Albert M. Stephens, for Appellant Centinela-Inglewood Land Company.
J. L. Murphy, for Respondent.
The rescission in this case was full and complete. (Suber v. Pullin , 1 S.C. 273; Morrow v. Rees , 69 Pa. St. 368; Moral School v. Harrison , 74 Ind. 93; Hooper v. Taylor, 4 E. D. Smith, 486.) The action itself was a sufficient rescission. (Reese River etc. Mining Co. v. Smith, L. R. 4 E. & I. App. 73; Graham v. Halloway , 44 Ill. 385; Herrington v. Hubbard, 33 Am. Dec. 426.) The delay in making the rescission resulting from negotiations for a compromise cannot be held to constitute such laches as will bar the action. (Hoghton v. Hoghton, 15 Beav. 278, 314; Thompson v. Marshall , 36 Ala. 504; 12 Am. & Eng. Ency. of Law, 560, 561; Nudd v. Powers , 136 Mass. 273; Daggers v. Van Dyck , 37 N. J. Eq. 130; Platt v. Platt , 58 N.Y. 646.) The representations having been false the appellants should not be heard to say that this cross-complainant should not have believed them. (3 Sutherland on Damages, 586; Fishback v.

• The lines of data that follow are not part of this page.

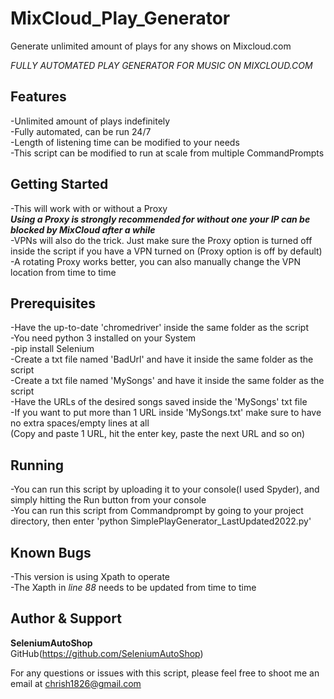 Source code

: # MixCloud_Play_Generator
Generate unlimited amount of plays for any shows on Mixcloud.com

*FULLY AUTOMATED PLAY GENERATOR FOR MUSIC ON MIXCLOUD.COM*

## Features  
-Unlimited amount of plays indefinitely  
-Fully automated, can be run 24/7  
-Length of listening time can be modified to your needs  
-This script can be modified to run at scale from multiple CommandPrompts  

## Getting Started  
-This will work with or without a Proxy  
***Using a Proxy is strongly recommended for without one your IP can be blocked by MixCloud after a while***  
-VPNs will also do the trick. Just make sure the Proxy option is turned off inside the script if you have a VPN turned on (Proxy option is off by default)  
-A rotating Proxy works better, you can also manually change the VPN location from time to time  

## Prerequisites  
-Have the up-to-date 'chromedriver' inside the same folder as the script  
-You need python 3 installed on your System  
-pip install Selenium  
-Create a txt file named 'BadUrl' and have it inside the same folder as the script  
-Create a txt file named 'MySongs' and have it inside the same folder as the script  
-Have the URLs of the desired songs saved inside the 'MySongs' txt file  
-If you want to put more than 1 URL inside 'MySongs.txt' make sure to have no extra spaces/empty lines at all  
(Copy and paste 1 URL, hit the enter key, paste the next URL and so on)  

## Running  
-You can run this script by uploading it to your console(I used Spyder), and simply hitting the Run button from your console  
-You can run this script from Commandprompt by going to your project directory, then enter 'python SimplePlayGenerator_LastUpdated2022.py'  

## Known Bugs  
-This version is using Xpath to operate  
-The Xapth in *line 88* needs to be updated from time to time  

## Author & Support
**SeleniumAutoShop**  
GitHub(https://github.com/SeleniumAutoShop)  


For any questions or issues with this script, please feel free to shoot me an email at chrish1826@gmail.com  
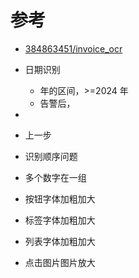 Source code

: # 参考

- [384863451/invoice_ocr](https://github.com/384863451/invoice_ocr)


- 日期识别
  - 年的区间，>=2024 年
  - 告警后，
- 
- 上一步


- 识别顺序问题
- 多个数字在一组

- 按钮字体加粗加大
- 标签字体加粗加大
- 列表字体加粗加大

- 点击图片图片放大
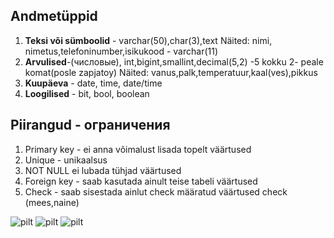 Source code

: ## Andmetüppid
1. **Teksi või sümboolid** - varchar(50),char(3),text
Näited: nimi, nimetus,telefoninumber,isikukood - varchar(11)
2. **Arvulised**-(числовые), int,bigint,smallint,decimal(5,2) -5 kokku 2- peale komat(posle zapjatoy)
Näited: vanus,palk,temperatuur,kaal(ves),pikkus
3. **Kuupäeva** - date, time, date/time
4. **Loogilised** - bit, bool, boolean

## Piirangud - ограничения 
1. Primary key - ei anna võimalust lisada topelt väärtused
2. Unique - unikaalsus
3. NOT NULL ei lubada tühjad väärtused
4. Foreign key - saab kasutada ainult teise tabeli väärtused
5. Check - saab sisestada ainlut check määratud väärtused check (mees,naine)



![pilt](https://github.com/user-attachments/assets/05743bda-e222-4c35-b1c1-042c832fb798)
![pilt](https://github.com/user-attachments/assets/359dc199-f04a-4071-863e-069db8cea32d)
![pilt](https://github.com/user-attachments/assets/c9609350-b23c-4f73-96b3-0863aecf36e7)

Miller, 15 Nev. 428; Harvey v. Hadley , 87 Cal. 557.) The company was a proper party defendant. (Andrews v. Pratt , 44 Cal. 309; Raynor v. Mintzer , 67 Cal. 159; Wickersham v. Crittenden , 93 Cal. 133.) The defendant was a necessary and proper defendant to the cross-complaint. (Winter v. McMillan , 87 Cal. 256.) The costs were in the discretion of the court. (Code Civ. Proc., sec. 1025; Dupuy v. Leavenworth , 17 Cal. 263.)
THE COURT The pleadings and findings in this case are voluminous, and we do not deem it necessary to make any particular statement of the matters alleged and found. In our opinion the findings are sufficient to sustain the judgment. While there was some delay on the part of the defendant in rescinding the contract made by her with the Centinela-Inglewood Land Company, we cannot say the delay was unreasonable and such as to deprive her of the right of rescission under the circumstances shown by the findings; nor can the effort or willingness on her part to effect a settlement of the controversy between her and the plaintiff growing out of the contract be considered as a waiver of her right to now insist upon its rescission. The Centinela-Inglewood Land Company was simply the agent of the plaintiff in making the contract with defendant for the sale of the land, and the plaintiff having accepted the benefit of the contract as well as an assignment thereof from his [35 P. 768] agent, is equally responsible with the agent for any fraudulent representations which induced it, and is liable to refund to defendant the money which she has paid under the contract, and which has come into the hands of the plaintiff. The plaintiff being the legal holder of the contract made by defendant with the Centinela-Inglewood Land Company, as well as the party for whose benefit it was made, the defendant properly offered to convey to him all her right, title, and interest in the land described, and vesting in her by that contract.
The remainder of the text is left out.